11 Ways School Was Different in the 1800s
After Labor Day, most kids in the United States will be back to hitting the books, and they’re probably not thrilled about it. But taking a look at what American schools were like in the 1800s might convince them how much tougher it could be—and just how good they’ve got it.
1. In some areas, school was once taught in a single room.
In the 19th and early 20th centuries, one room schoolhouses were the norm in rural areas. A single teacher taught grades one through eight together. The youngest students—called Abecedarians, because they would learn their ABCs—sat in the front, while the oldest sat in the back. The room was heated by a single wood stove.
2. There was no transportation to get to school.
Most schoolhouses were built to serve students living within four or five miles, which was considered close enough for them to walk.
3. Boys and girls were sometimes separated.
At some schools, boys and girls entered through separate doors; they were also kept apart for lessons.
4. The school year was much shorter.
When the Department of Education first began gathering data on the subject in the 1869-70 school year [PDF], students attended school for about 132 days (the standard year these days is 180) depending on when they were needed to help their families harvest crops. Attendance was just 59 percent. School days typically started at 9am and wrapped up at 2pm or 4pm, depending on the area; there was one hour for recess and lunch, which was called “nooning."
5. There were no fancy school supplies.
6. Students might help the teacher teach.
In the monitorial or Lancasterian system, the older, stronger students learned lessons directly from the teacher, then taught the younger, weaker students.
7. Lessons were much different in the 19th and early 20th centuries.
Teachers taught subjects including reading, writing, arithmetic, history, grammar, rhetoric, and geography (you can see some 19th century textbooks here). Students would memorize their lessons, and the teacher would bring them to the front of the room as a class to recite what they’d learned—so the teacher could correct them on things like pronunciation on the spot—while the other students continued to work behind them.
8. Teachers sometimes lived with their students’ families.
According to Michael Day at the Country School Association of America, this practice was called “boarding round,” and it often involved the teacher moving from one students’ house to the next as often as every week. One Wisconsin teacher wrote of boarding with families in 1851,
“I found it very unpleasant, especially during the winter and spring terms, for one week I would board where I would have a comfortable room; the next week my room would be so open that the snow would blow in, and sometimes I would find it on my bed, and also in it. A part of the places where I boarded I had flannel sheets to sleep in; and the others cotton. But the most unpleasant part was being obliged to walk through the snow and water. I suffered much from colds and a cough.”
9. Discipline was very strict.
Sure, stepping out of line in the 1800s and early 1900s could result in detention, suspension, or expulsion, but it could also result in a lashing.

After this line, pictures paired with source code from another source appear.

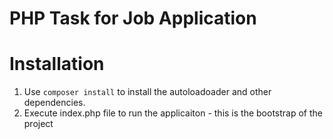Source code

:# PHP Task for Job Application

# Installation
1. Use `composer install` to install the autoloadoader and other dependencies.
2. Execute index.php file to run the applicaiton - this is the bootstrap of the project
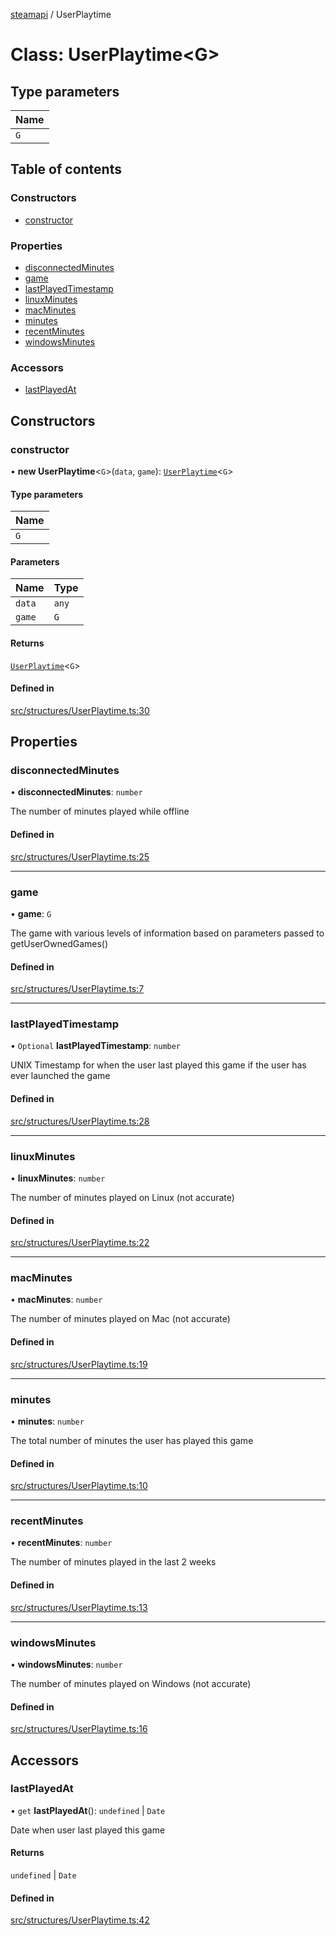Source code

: [steamapi](../README.md) / UserPlaytime

# Class: UserPlaytime\<G\>

## Type parameters

| Name |
| :------ |
| `G` |

## Table of contents

### Constructors

- [constructor](UserPlaytime.md#constructor)

### Properties

- [disconnectedMinutes](UserPlaytime.md#disconnectedminutes)
- [game](UserPlaytime.md#game)
- [lastPlayedTimestamp](UserPlaytime.md#lastplayedtimestamp)
- [linuxMinutes](UserPlaytime.md#linuxminutes)
- [macMinutes](UserPlaytime.md#macminutes)
- [minutes](UserPlaytime.md#minutes)
- [recentMinutes](UserPlaytime.md#recentminutes)
- [windowsMinutes](UserPlaytime.md#windowsminutes)

### Accessors

- [lastPlayedAt](UserPlaytime.md#lastplayedat)

## Constructors

### constructor

• **new UserPlaytime**\<`G`\>(`data`, `game`): [`UserPlaytime`](UserPlaytime.md)\<`G`\>

#### Type parameters

| Name |
| :------ |
| `G` |

#### Parameters

| Name | Type |
| :------ | :------ |
| `data` | `any` |
| `game` | `G` |

#### Returns

[`UserPlaytime`](UserPlaytime.md)\<`G`\>

#### Defined in

[src/structures/UserPlaytime.ts:30](https://github.com/xDimGG/node-steamapi/blob/b7dfdb7/src/structures/UserPlaytime.ts#L30)

## Properties

### disconnectedMinutes

• **disconnectedMinutes**: `number`

The number of minutes played while offline

#### Defined in

[src/structures/UserPlaytime.ts:25](https://github.com/xDimGG/node-steamapi/blob/b7dfdb7/src/structures/UserPlaytime.ts#L25)

___

### game

• **game**: `G`

The game with various levels of information based on parameters passed to getUserOwnedGames()

#### Defined in

[src/structures/UserPlaytime.ts:7](https://github.com/xDimGG/node-steamapi/blob/b7dfdb7/src/structures/UserPlaytime.ts#L7)

___

### lastPlayedTimestamp

• `Optional` **lastPlayedTimestamp**: `number`

UNIX Timestamp for when the user last played this game if the user has ever launched the game

#### Defined in

[src/structures/UserPlaytime.ts:28](https://github.com/xDimGG/node-steamapi/blob/b7dfdb7/src/structures/UserPlaytime.ts#L28)

___

### linuxMinutes

• **linuxMinutes**: `number`

The number of minutes played on Linux (not accurate)

#### Defined in

[src/structures/UserPlaytime.ts:22](https://github.com/xDimGG/node-steamapi/blob/b7dfdb7/src/structures/UserPlaytime.ts#L22)

___

### macMinutes

• **macMinutes**: `number`

The number of minutes played on Mac (not accurate)

#### Defined in

[src/structures/UserPlaytime.ts:19](https://github.com/xDimGG/node-steamapi/blob/b7dfdb7/src/structures/UserPlaytime.ts#L19)

___

### minutes

• **minutes**: `number`

The total number of minutes the user has played this game

#### Defined in

[src/structures/UserPlaytime.ts:10](https://github.com/xDimGG/node-steamapi/blob/b7dfdb7/src/structures/UserPlaytime.ts#L10)

___

### recentMinutes

• **recentMinutes**: `number`

The number of minutes played in the last 2 weeks

#### Defined in

[src/structures/UserPlaytime.ts:13](https://github.com/xDimGG/node-steamapi/blob/b7dfdb7/src/structures/UserPlaytime.ts#L13)

___

### windowsMinutes

• **windowsMinutes**: `number`

The number of minutes played on Windows (not accurate)

#### Defined in

[src/structures/UserPlaytime.ts:16](https://github.com/xDimGG/node-steamapi/blob/b7dfdb7/src/structures/UserPlaytime.ts#L16)

## Accessors

### lastPlayedAt

• `get` **lastPlayedAt**(): `undefined` \| `Date`

Date when user last played this game

#### Returns

`undefined` \| `Date`

#### Defined in

[src/structures/UserPlaytime.ts:42](https://github.com/xDimGG/node-steamapi/blob/b7dfdb7/src/structures/UserPlaytime.ts#L42)
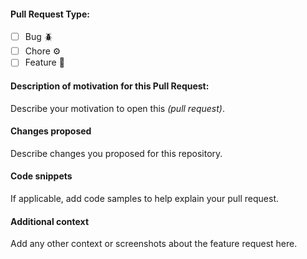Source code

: #### Pull Request Type:

- [ ] Bug :beetle:
- [ ] Chore :gear:
- [ ] Feature :rocket:

#### Description of motivation for this Pull Request:

Describe your motivation to open this _(pull request)_.

#### Changes proposed

Describe changes you proposed for this repository.

#### Code snippets

If applicable, add code samples to help explain your pull request.

#### Additional context

Add any other context or screenshots about the feature request here.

According to a document [PDF] outlining student and teacher rules created by the Board of Education in Franklin, Ohio, from 1883,
“Pupils may be detained at any recess or not exceeding fifteen minutes after the hour for closing the afternoon session, when the teacher deems such detention necessary, for the commitment of lessons or for the enforcement of discipline. … Whenever it shall become necessary for teachers to resort to corporal punishment, the same shall not be inflicted upon head or hands of the pupil.”
Not all places had such a rule, though; in other areas, teachers could use a ruler or pointer to lash a student’s knuckles or palms [PDF]. Other punishments included holding a heavy book for more than an hour and writing “I will not …” do a certain activity on the blackboard 100 times.
10. No lunches were provided by the school in the 1800s.
11. For many students, education ended with eighth grade.
In order to graduate, students would have to pass a final exam. You can see a sample of a typical eighth grade exam in Nebraska circa 1895 in this PDF. It includes questions like “Name the parts of speech and define those that have no modifications,” “A wagon box is 2 ft. deep, 10 feet long, and 3 ft. wide. How many bushels of wheat will it hold?,” and “What are elementary sounds? How classified?”